Contaminant problems relate to the composition of the sample, and the chemistry of the surfaces inside the inlet and column can be especially challenging. Obviously, dirty samples can shorten column life by fouling the column or the inlet. The design of split–splitless inlets that use a glass sleeve does prevent some column fouling by providing a landing place for nonvolatile sample components. However, it is possible for nonvolatile sample components or residual components left behind after splitless injections to remain on the surfaces and contaminate them.
Thinking about samples interacting with the surfaces within the inlet leads to a simple question with a surprisingly complicated answer.
What Really Happens When a Liquid Sample Ejects From a Syringe Into a Split–Splitless Inlet?
Most short courses and books introducing GC tell us that the injected sample is flash vaporized and then mixed with the carrier gas and transferred as a homogenous mixture in the vapour phase into the column. Numerous glass sleeves have been designed to facilitate this concept. However, two common sense experiments demonstrate that this description of the process is not accurate and that care is required to avoid reactions and contamination in the inlet.
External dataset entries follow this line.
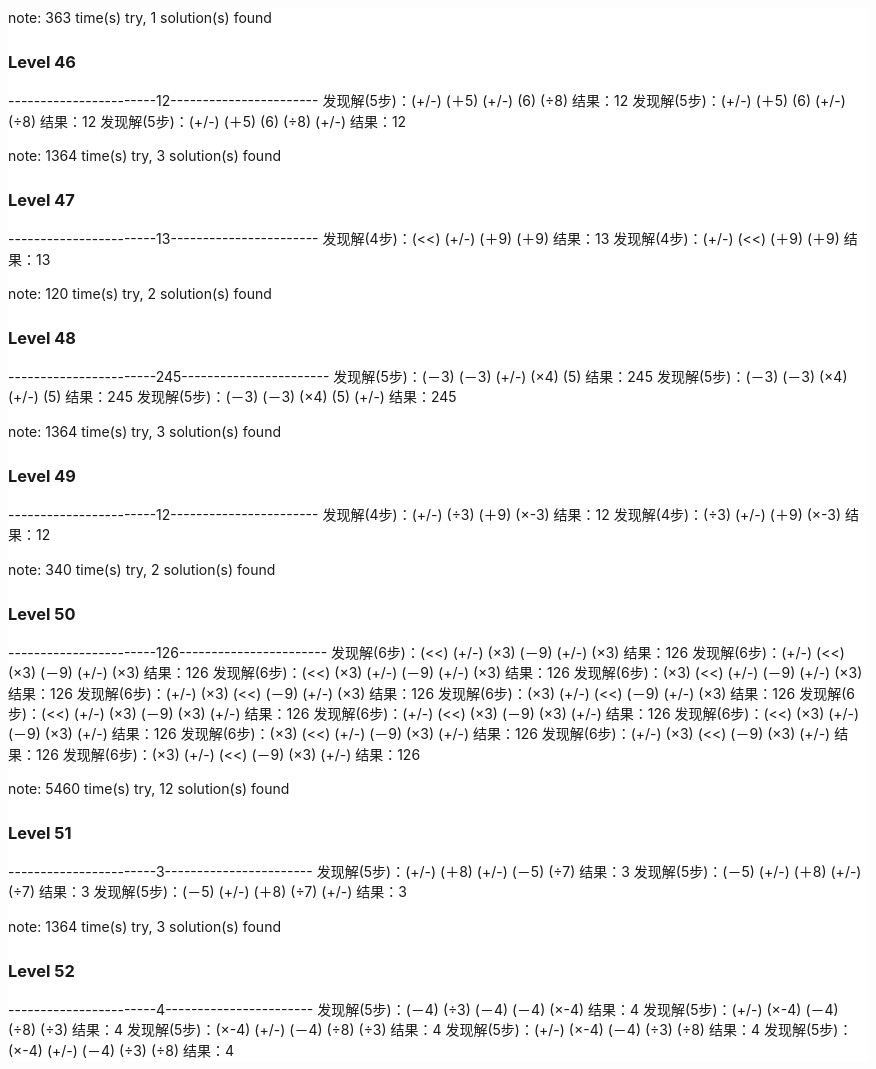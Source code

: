 note: 363 time(s) try, 1 solution(s) found
### Level 46
-----------------------12-----------------------
发现解(5步)：(+/-) (＋5) (+/-) (6) (÷8) 结果：12
发现解(5步)：(+/-) (＋5) (6) (+/-) (÷8) 结果：12
发现解(5步)：(+/-) (＋5) (6) (÷8) (+/-) 结果：12

note: 1364 time(s) try, 3 solution(s) found
### Level 47
-----------------------13-----------------------
发现解(4步)：(<<) (+/-) (＋9) (＋9) 结果：13
发现解(4步)：(+/-) (<<) (＋9) (＋9) 结果：13

note: 120 time(s) try, 2 solution(s) found
### Level 48
-----------------------245-----------------------
发现解(5步)：(－3) (－3) (+/-) (×4) (5) 结果：245
发现解(5步)：(－3) (－3) (×4) (+/-) (5) 结果：245
发现解(5步)：(－3) (－3) (×4) (5) (+/-) 结果：245

note: 1364 time(s) try, 3 solution(s) found
### Level 49
-----------------------12-----------------------
发现解(4步)：(+/-) (÷3) (＋9) (×-3) 结果：12
发现解(4步)：(÷3) (+/-) (＋9) (×-3) 结果：12

note: 340 time(s) try, 2 solution(s) found
### Level 50
-----------------------126-----------------------
发现解(6步)：(<<) (+/-) (×3) (－9) (+/-) (×3) 结果：126
发现解(6步)：(+/-) (<<) (×3) (－9) (+/-) (×3) 结果：126
发现解(6步)：(<<) (×3) (+/-) (－9) (+/-) (×3) 结果：126
发现解(6步)：(×3) (<<) (+/-) (－9) (+/-) (×3) 结果：126
发现解(6步)：(+/-) (×3) (<<) (－9) (+/-) (×3) 结果：126
发现解(6步)：(×3) (+/-) (<<) (－9) (+/-) (×3) 结果：126
发现解(6步)：(<<) (+/-) (×3) (－9) (×3) (+/-) 结果：126
发现解(6步)：(+/-) (<<) (×3) (－9) (×3) (+/-) 结果：126
发现解(6步)：(<<) (×3) (+/-) (－9) (×3) (+/-) 结果：126
发现解(6步)：(×3) (<<) (+/-) (－9) (×3) (+/-) 结果：126
发现解(6步)：(+/-) (×3) (<<) (－9) (×3) (+/-) 结果：126
发现解(6步)：(×3) (+/-) (<<) (－9) (×3) (+/-) 结果：126

note: 5460 time(s) try, 12 solution(s) found
### Level 51
-----------------------3-----------------------
发现解(5步)：(+/-) (＋8) (+/-) (－5) (÷7) 结果：3
发现解(5步)：(－5) (+/-) (＋8) (+/-) (÷7) 结果：3
发现解(5步)：(－5) (+/-) (＋8) (÷7) (+/-) 结果：3

note: 1364 time(s) try, 3 solution(s) found
### Level 52
-----------------------4-----------------------
发现解(5步)：(－4) (÷3) (－4) (－4) (×-4) 结果：4
发现解(5步)：(+/-) (×-4) (－4) (÷8) (÷3) 结果：4
发现解(5步)：(×-4) (+/-) (－4) (÷8) (÷3) 结果：4
发现解(5步)：(+/-) (×-4) (－4) (÷3) (÷8) 结果：4
发现解(5步)：(×-4) (+/-) (－4) (÷3) (÷8) 结果：4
Figure 3 shows the result when a small volume of about 5 mL of water-analogous to the sample-is poured onto a hot cast iron skillet, analogous to the hot inlet surfaces. This experiment was done at home, but it also works in the laboratory with a hot plate. Not only does the water not evaporate immediately, but, because of the formation of a vapour layer between the water and the surface, it is seen to dance. This is what really happens when a liquid sample strikes the surfaces within a heated inlet. It is clear that the evaporation processes in heated inlets are not easily controlled and certainly are not reproducible. This effect is also the primary cause of syringe needle discrimination, which is common in manual injections and is caused by the heating of the syringe needle in the inlet.
The second simple experiment is to simply see how far you can shoot some water with a typical 10-µL syringe, used for GC. It is easy to shoot the liquid much farther than the length of the inlet. This experiment demonstrates that the liquid leaving the syringe is not likely to spread out and flash vaporize upon exiting the syringe. It is likely to shoot straight to the first surface it encounters, then evaporate in a manner analogous to the skillet example. Grob’s book (3) includes a DVD with several videos demonstrating this process. A few of these videos can be seen online (9).
These heating effects are the primary cause of the fifth challenge: discrimination. They can cause some analytes to preferentially evaporate and be carried to the column, whereas other components do not evaporate as efficiently and are only partially transferred or do not enter the column at all. Because the heating is not controlled well, neither is the discrimination. Discrimination and contamination in the inlet are leading causes of precision and accuracy problems in gas chromatography.
Based on the five challenges, the following quick-hitting keys can help analysts reduce discrimination and contamination and get the most from classical split and splitless inlets:
Why Are We Still Doing Hot Injections?
Most of the challenges involved with using split and splitless inlets occur because the inlet is heated. The reasons for heating these inlets arose from packed-column GC, in which strong heating is the only way to make analytes pass through the column. In classical packed columns, the large mass of stationary phase present in the column in gas–liquid chromatography, or a large surface area in the case of gas–solid chromatography, generally means that analyses are carried out at temperatures above the normal boiling points of the analytes. Strong heating throughout the separation, including injection, separation, and detection, is therefore required. Packed-column inlets are also generally very simple: The syringe needle fits directly into the column, so many of the problems with capillary inlets described above do not occur.
In capillary GC, the low mass of stationary phase present in the column changes the equilibrium conditions on which GC separations are based. With most thin and moderate film thicknesses, separations are conducted at temperatures below the normal boiling points of the analytes. Classical split and splitless injections therefore involve ejection of the sample from the syringe, evaporation in the glass sleeve, transfer of the vapour through the glass sleeve into the column, and condensation into the stationary phase in the column. Each of these steps may involve complex chemical interactions and, as shown in Figure 3, they may occur in an uncontrolled fashion. This possible problem leads to the question, “Why are we still doing hot injections?”
A false answer to that question is that there are no alternatives. There are two alternatives available for nearly every capillary gas chromatograph: on-column inlets and PTV. Both of these inlets eliminate most of the contamination and discrimination problems related to the hot injection and surface of the glass sleeve by injecting the sample into a cool inlet instead of a hot inlet. This approach keeps both the syringe needle and inlet cool throughout the injection process. The inlet is then heated to move analytes into the column after the syringe is removed. On-column and PTV inlets have been available for decades, yet they remain niche techniques even though they can reduce or eliminate the major complaints about split and splitless inlets.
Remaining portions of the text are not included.